» Exercise directions: Read the records beneath this task and copy every line that contains the string "requires".

++++++++++++++++++++

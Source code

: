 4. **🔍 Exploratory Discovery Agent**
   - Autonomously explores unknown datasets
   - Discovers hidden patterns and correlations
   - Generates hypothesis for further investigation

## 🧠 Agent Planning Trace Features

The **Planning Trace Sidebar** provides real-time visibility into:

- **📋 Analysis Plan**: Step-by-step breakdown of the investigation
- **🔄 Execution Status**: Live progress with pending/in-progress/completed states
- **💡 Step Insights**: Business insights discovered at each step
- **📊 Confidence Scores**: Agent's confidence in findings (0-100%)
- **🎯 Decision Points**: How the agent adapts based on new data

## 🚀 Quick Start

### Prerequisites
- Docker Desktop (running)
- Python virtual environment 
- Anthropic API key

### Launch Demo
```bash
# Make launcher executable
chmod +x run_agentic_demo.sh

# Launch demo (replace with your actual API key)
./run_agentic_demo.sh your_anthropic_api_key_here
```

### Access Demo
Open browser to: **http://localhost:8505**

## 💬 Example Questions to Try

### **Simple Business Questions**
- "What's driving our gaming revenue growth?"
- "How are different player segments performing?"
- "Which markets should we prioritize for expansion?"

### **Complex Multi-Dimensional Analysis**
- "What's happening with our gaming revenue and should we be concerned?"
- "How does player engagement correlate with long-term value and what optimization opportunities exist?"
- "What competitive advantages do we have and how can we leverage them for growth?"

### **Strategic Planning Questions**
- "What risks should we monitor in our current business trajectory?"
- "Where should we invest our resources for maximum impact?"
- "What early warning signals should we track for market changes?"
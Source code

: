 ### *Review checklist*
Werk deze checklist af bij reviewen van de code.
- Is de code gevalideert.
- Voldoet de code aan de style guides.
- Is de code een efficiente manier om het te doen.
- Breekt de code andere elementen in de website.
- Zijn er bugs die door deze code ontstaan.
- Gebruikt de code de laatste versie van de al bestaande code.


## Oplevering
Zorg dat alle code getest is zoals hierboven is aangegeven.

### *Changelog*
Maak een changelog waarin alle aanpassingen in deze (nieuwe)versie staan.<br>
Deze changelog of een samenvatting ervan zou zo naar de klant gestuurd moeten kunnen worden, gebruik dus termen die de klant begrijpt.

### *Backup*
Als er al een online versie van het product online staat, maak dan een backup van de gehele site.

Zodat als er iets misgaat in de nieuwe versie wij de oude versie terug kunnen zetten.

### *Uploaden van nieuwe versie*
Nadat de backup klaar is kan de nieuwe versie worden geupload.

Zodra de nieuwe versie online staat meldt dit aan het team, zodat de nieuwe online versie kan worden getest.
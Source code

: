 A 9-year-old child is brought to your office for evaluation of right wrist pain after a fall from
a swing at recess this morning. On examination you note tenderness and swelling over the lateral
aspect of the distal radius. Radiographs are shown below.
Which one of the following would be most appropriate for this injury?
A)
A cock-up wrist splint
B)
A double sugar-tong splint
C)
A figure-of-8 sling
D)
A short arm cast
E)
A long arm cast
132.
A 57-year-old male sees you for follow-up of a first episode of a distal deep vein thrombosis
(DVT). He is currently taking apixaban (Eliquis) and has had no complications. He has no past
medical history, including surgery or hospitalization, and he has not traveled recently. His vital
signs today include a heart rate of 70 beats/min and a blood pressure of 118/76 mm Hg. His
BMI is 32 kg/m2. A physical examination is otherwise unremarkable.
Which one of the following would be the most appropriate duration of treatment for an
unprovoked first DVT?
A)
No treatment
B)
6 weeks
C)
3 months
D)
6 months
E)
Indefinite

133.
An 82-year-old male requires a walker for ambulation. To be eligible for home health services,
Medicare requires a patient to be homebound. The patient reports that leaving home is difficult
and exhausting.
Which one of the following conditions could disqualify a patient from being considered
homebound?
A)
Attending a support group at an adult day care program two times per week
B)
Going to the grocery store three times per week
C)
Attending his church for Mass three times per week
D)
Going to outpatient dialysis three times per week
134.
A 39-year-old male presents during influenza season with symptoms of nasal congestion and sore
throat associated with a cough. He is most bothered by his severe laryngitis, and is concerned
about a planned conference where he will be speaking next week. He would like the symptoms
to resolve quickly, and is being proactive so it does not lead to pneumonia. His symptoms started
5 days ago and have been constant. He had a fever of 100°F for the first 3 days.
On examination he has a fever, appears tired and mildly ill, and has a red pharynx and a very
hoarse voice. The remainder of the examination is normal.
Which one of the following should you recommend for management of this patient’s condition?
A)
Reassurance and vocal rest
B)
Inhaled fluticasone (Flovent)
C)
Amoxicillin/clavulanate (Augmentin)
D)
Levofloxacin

++++++++++++++++++++

» Result:
An 82-year-old male requires a walker for ambulation. To be eligible for home health services,
Medicare requires a patient to be homebound. The patient reports that leaving home is difficult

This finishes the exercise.